Exercise prompt | Give the number of lines in these entries that contain "boolean", and nothing more.

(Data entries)
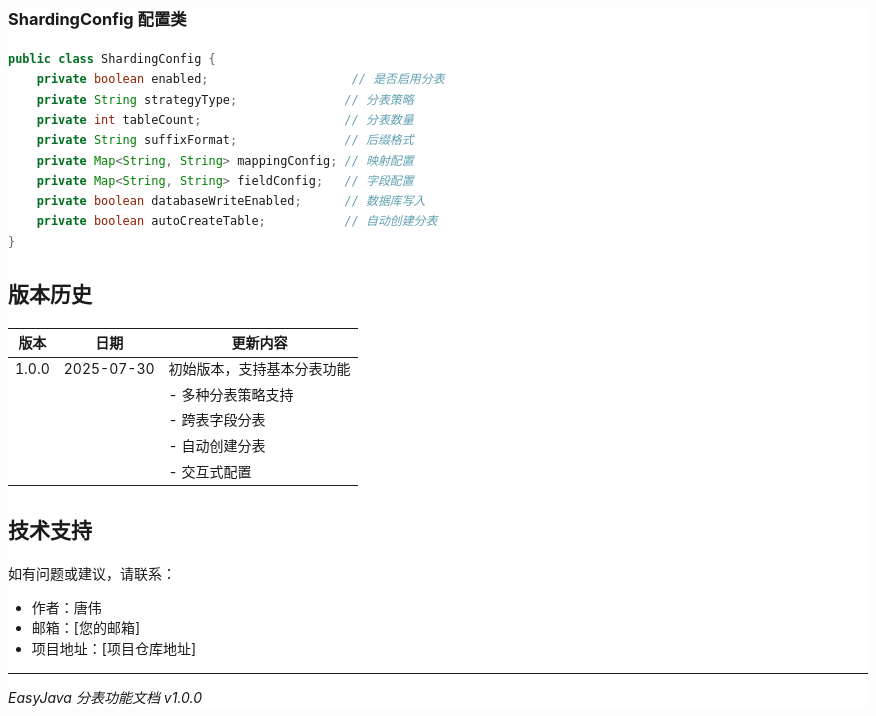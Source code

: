 ### ShardingConfig 配置类

```java
public class ShardingConfig {
    private boolean enabled;                    // 是否启用分表
    private String strategyType;               // 分表策略
    private int tableCount;                    // 分表数量
    private String suffixFormat;               // 后缀格式
    private Map<String, String> mappingConfig; // 映射配置
    private Map<String, String> fieldConfig;   // 字段配置
    private boolean databaseWriteEnabled;      // 数据库写入
    private boolean autoCreateTable;           // 自动创建分表
}
```

## 版本历史

| 版本 | 日期 | 更新内容 |
|------|------|----------|
| 1.0.0 | 2025-07-30 | 初始版本，支持基本分表功能 |
| | | - 多种分表策略支持 |
| | | - 跨表字段分表 |
| | | - 自动创建分表 |
| | | - 交互式配置 |

## 技术支持

如有问题或建议，请联系：
- 作者：唐伟
- 邮箱：[您的邮箱]
- 项目地址：[项目仓库地址]

---

*EasyJava 分表功能文档 v1.0.0*
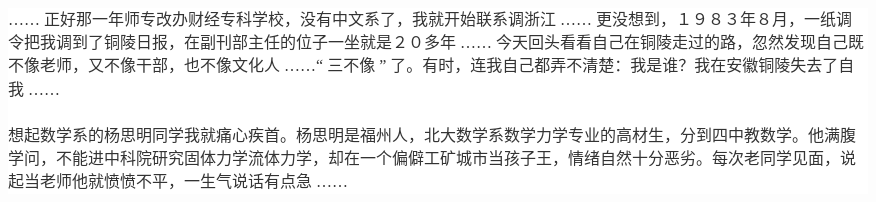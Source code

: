    <span style="font-size:12.0pt;font-family:Tahoma;mso-bidi-font-family:Tahoma;
color:#333333;mso-font-kerning:0pt">
    ……
   </span>
   <span lang="ZH-CN" style="font-size:12.0pt;font-family:宋体;mso-ascii-font-family:Tahoma;mso-hansi-font-family:
Tahoma;mso-bidi-font-family:宋体;color:#333333;mso-font-kerning:0pt">
    正好那一年师专改办财经专科学校，没有中文系了，我就开始联系调浙江
   </span>
   <span style="font-size:12.0pt;font-family:Tahoma;mso-bidi-font-family:Tahoma;
color:#333333;mso-font-kerning:0pt">
    ……
   </span>
   <span lang="ZH-CN" style="font-size:12.0pt;font-family:宋体;mso-ascii-font-family:Tahoma;mso-hansi-font-family:
Tahoma;mso-bidi-font-family:宋体;color:#333333;mso-font-kerning:0pt">
    更没想到，１９８３年８月，一纸调令把我调到了铜陵日报，在副刊部主任的位子一坐就是２０多年
   </span>
   <span style="font-size:12.0pt;font-family:Tahoma;mso-bidi-font-family:Tahoma;
color:#333333;mso-font-kerning:0pt">
    ……
   </span>
   <span lang="ZH-CN" style="font-size:12.0pt;font-family:宋体;mso-ascii-font-family:Tahoma;mso-hansi-font-family:
Tahoma;mso-bidi-font-family:宋体;color:#333333;mso-font-kerning:0pt">
    今天回头看看自己在铜陵走过的路，忽然发现自己既不像老师，又不像干部，也不像文化人
   </span>
   <span style="font-size:12.0pt;font-family:Tahoma;mso-bidi-font-family:Tahoma;
color:#333333;mso-font-kerning:0pt">
    ……“
   </span>
   <span lang="ZH-CN" style="font-size:12.0pt;font-family:宋体;mso-ascii-font-family:Tahoma;mso-hansi-font-family:
Tahoma;mso-bidi-font-family:宋体;color:#333333;mso-font-kerning:0pt">
    三不像
   </span>
   <span style="font-size:12.0pt;font-family:Tahoma;mso-bidi-font-family:Tahoma;
color:#333333;mso-font-kerning:0pt">
    ”
   </span>
   <span lang="ZH-CN" style="font-size:12.0pt;font-family:宋体;mso-ascii-font-family:Tahoma;mso-hansi-font-family:
Tahoma;mso-bidi-font-family:宋体;color:#333333;mso-font-kerning:0pt">
    了。有时，连我自己都弄不清楚：我是谁？我在安徽铜陵失去了自我
   </span>
   <span style="font-size:12.0pt;font-family:Tahoma;mso-bidi-font-family:Tahoma;
color:#333333;mso-font-kerning:0pt">
    ……
    <br/>
    <br/>
   </span>
   <span lang="ZH-CN" style="font-size:12.0pt;font-family:宋体;
mso-ascii-font-family:Tahoma;mso-hansi-font-family:Tahoma;mso-bidi-font-family:
宋体;color:#333333;mso-font-kerning:0pt">
    想起数学系的杨思明同学我就痛心疾首。杨思明是福州人，北大数学系数学力学专业的高材生，分到四中教数学。他满腹学问，不能进中科院研究固体力学流体力学，却在一个偏僻工矿城市当孩子王，情绪自然十分恶劣。每次老同学见面，说起当老师他就愤愤不平，一生气说话有点急
   </span>
   <span style="font-size:12.0pt;font-family:Tahoma;mso-bidi-font-family:Tahoma;
color:#333333;mso-font-kerning:0pt">
    ……
   </span>
   <span lang="ZH-CN" style="font-size:12.0pt;font-family:宋体;mso-ascii-font-family:Tahoma;mso-hansi-font-family:
Tahoma;mso-bidi-font-family:宋体;color:#333333;mso-font-kerning:0pt">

Response to the task | 3